╭──

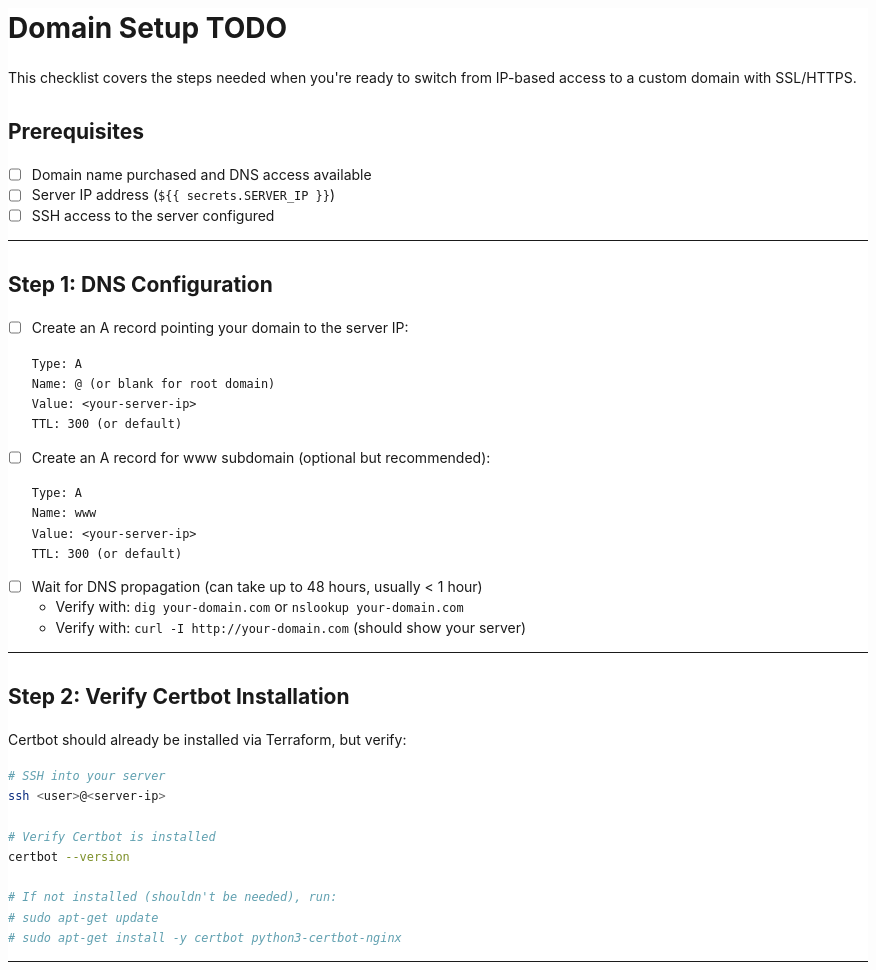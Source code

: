 # Domain Setup TODO

This checklist covers the steps needed when you're ready to switch from IP-based access to a custom domain with SSL/HTTPS.

## Prerequisites

- [ ] Domain name purchased and DNS access available
- [ ] Server IP address (`${{ secrets.SERVER_IP }}`)
- [ ] SSH access to the server configured

---

## Step 1: DNS Configuration

- [ ] Create an A record pointing your domain to the server IP:
  ```
  Type: A
  Name: @ (or blank for root domain)
  Value: <your-server-ip>
  TTL: 300 (or default)
  ```
- [ ] Create an A record for www subdomain (optional but recommended):
  ```
  Type: A
  Name: www
  Value: <your-server-ip>
  TTL: 300 (or default)
  ```
- [ ] Wait for DNS propagation (can take up to 48 hours, usually < 1 hour)
  - Verify with: `dig your-domain.com` or `nslookup your-domain.com`
  - Verify with: `curl -I http://your-domain.com` (should show your server)

---

## Step 2: Verify Certbot Installation

Certbot should already be installed via Terraform, but verify:

```bash
# SSH into your server
ssh <user>@<server-ip>

# Verify Certbot is installed
certbot --version

# If not installed (shouldn't be needed), run:
# sudo apt-get update
# sudo apt-get install -y certbot python3-certbot-nginx
```

---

╰──

Problem to solve: Return all lines in the data that include the word "with".

Written answer:
This checklist covers the steps needed when you're ready to switch from IP-based access to a custom domain with SSL/HTTPS.
  - Verify with: `dig your-domain.com` or `nslookup your-domain.com`
  - Verify with: `curl -I http://your-domain.com` (should show your server)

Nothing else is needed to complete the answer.